Requirement: Return every line from the records below that has the word "userdata".

Stored entries:
=-=-=

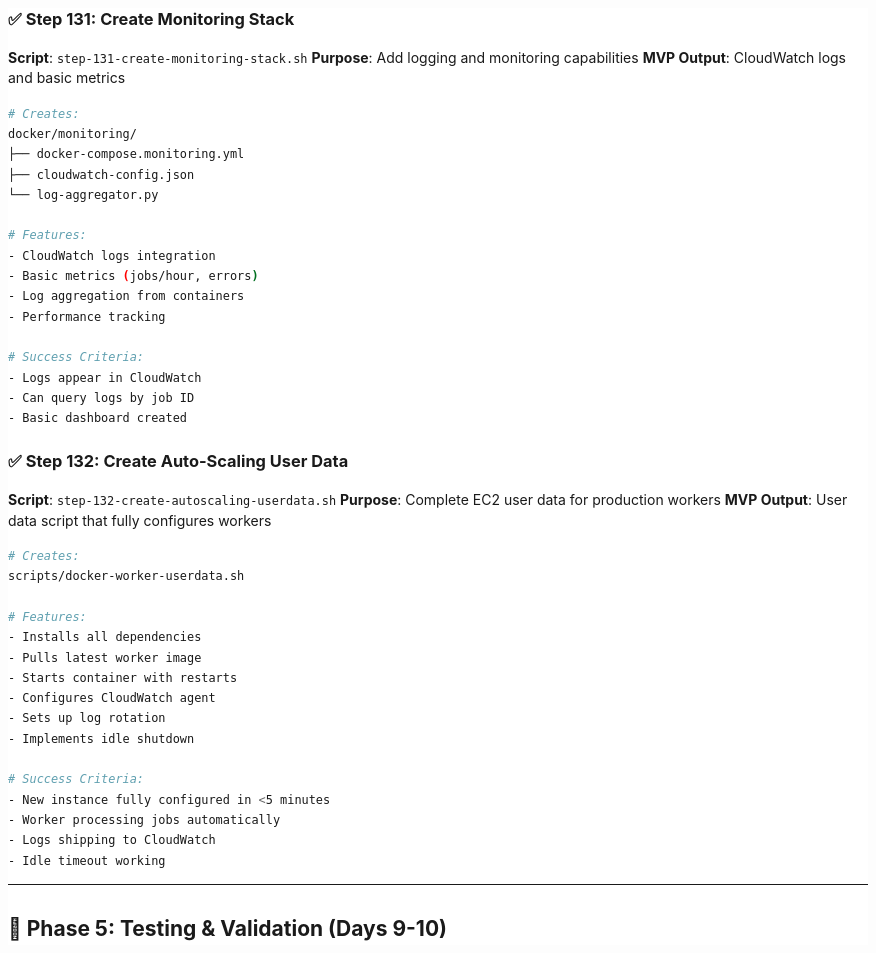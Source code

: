 ### ✅ Step 131: Create Monitoring Stack
**Script**: `step-131-create-monitoring-stack.sh`
**Purpose**: Add logging and monitoring capabilities
**MVP Output**: CloudWatch logs and basic metrics

```bash
# Creates:
docker/monitoring/
├── docker-compose.monitoring.yml
├── cloudwatch-config.json
└── log-aggregator.py

# Features:
- CloudWatch logs integration
- Basic metrics (jobs/hour, errors)
- Log aggregation from containers
- Performance tracking

# Success Criteria:
- Logs appear in CloudWatch
- Can query logs by job ID
- Basic dashboard created
```

### ✅ Step 132: Create Auto-Scaling User Data
**Script**: `step-132-create-autoscaling-userdata.sh`
**Purpose**: Complete EC2 user data for production workers
**MVP Output**: User data script that fully configures workers

```bash
# Creates:
scripts/docker-worker-userdata.sh

# Features:
- Installs all dependencies
- Pulls latest worker image
- Starts container with restarts
- Configures CloudWatch agent
- Sets up log rotation
- Implements idle shutdown

# Success Criteria:
- New instance fully configured in <5 minutes
- Worker processing jobs automatically
- Logs shipping to CloudWatch
- Idle timeout working
```

---

## 🔄 Phase 5: Testing & Validation (Days 9-10)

=-=-=

Exercise output:
**Script**: `step-132-create-autoscaling-userdata.sh`
scripts/docker-worker-userdata.sh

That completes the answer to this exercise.